[Collected data]
[Start of Attachment]

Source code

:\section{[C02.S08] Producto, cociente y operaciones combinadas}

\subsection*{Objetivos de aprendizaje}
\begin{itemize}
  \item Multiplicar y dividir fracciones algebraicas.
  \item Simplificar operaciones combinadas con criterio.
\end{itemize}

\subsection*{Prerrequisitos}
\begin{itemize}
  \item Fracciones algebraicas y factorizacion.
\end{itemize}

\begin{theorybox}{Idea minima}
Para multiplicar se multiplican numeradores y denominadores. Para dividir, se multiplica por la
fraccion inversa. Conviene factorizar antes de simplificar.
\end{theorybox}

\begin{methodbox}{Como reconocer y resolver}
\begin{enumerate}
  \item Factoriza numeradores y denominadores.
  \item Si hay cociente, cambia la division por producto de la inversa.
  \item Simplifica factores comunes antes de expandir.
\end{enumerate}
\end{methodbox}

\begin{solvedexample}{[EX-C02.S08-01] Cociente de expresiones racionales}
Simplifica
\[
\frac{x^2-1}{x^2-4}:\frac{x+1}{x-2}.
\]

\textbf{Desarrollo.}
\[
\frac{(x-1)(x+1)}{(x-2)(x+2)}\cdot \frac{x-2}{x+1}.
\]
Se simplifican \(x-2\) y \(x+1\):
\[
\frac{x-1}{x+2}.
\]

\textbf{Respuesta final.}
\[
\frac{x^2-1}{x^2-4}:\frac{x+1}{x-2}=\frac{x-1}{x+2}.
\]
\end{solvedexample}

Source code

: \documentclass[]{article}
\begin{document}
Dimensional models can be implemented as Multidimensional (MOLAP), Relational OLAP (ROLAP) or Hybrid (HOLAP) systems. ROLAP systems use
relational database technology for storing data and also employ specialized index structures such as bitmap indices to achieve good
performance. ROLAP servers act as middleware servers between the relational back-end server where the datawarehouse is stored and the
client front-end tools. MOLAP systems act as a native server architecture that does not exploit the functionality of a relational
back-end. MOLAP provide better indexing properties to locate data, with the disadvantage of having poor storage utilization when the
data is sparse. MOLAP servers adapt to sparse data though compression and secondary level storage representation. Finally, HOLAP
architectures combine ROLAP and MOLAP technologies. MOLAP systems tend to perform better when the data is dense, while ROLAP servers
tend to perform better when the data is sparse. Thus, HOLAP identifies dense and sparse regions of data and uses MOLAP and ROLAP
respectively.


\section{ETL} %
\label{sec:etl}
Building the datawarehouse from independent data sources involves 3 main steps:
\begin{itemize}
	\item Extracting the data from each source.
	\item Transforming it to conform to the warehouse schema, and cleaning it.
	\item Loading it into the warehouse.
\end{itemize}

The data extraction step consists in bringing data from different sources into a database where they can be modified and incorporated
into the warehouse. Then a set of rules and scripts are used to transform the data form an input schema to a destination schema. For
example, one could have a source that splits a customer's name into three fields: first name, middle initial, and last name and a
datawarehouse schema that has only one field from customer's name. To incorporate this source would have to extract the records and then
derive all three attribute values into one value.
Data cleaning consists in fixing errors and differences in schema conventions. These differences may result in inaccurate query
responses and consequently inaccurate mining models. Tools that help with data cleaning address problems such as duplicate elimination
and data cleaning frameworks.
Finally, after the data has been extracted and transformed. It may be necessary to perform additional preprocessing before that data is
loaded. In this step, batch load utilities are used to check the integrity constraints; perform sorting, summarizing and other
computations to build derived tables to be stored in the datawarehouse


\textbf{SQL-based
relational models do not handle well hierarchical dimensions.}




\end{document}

[End of Attachment]

■ What is being asked:
Read the entries above and find each line holding the word "models". Copy it out.

■ Exercise answer:
Dimensional models can be implemented as Multidimensional (MOLAP), Relational OLAP (ROLAP) or Hybrid (HOLAP) systems. ROLAP systems use
responses and consequently inaccurate mining models. Tools that help with data cleaning address problems such as duplicate elimination
relational models do not handle well hierarchical dimensions.}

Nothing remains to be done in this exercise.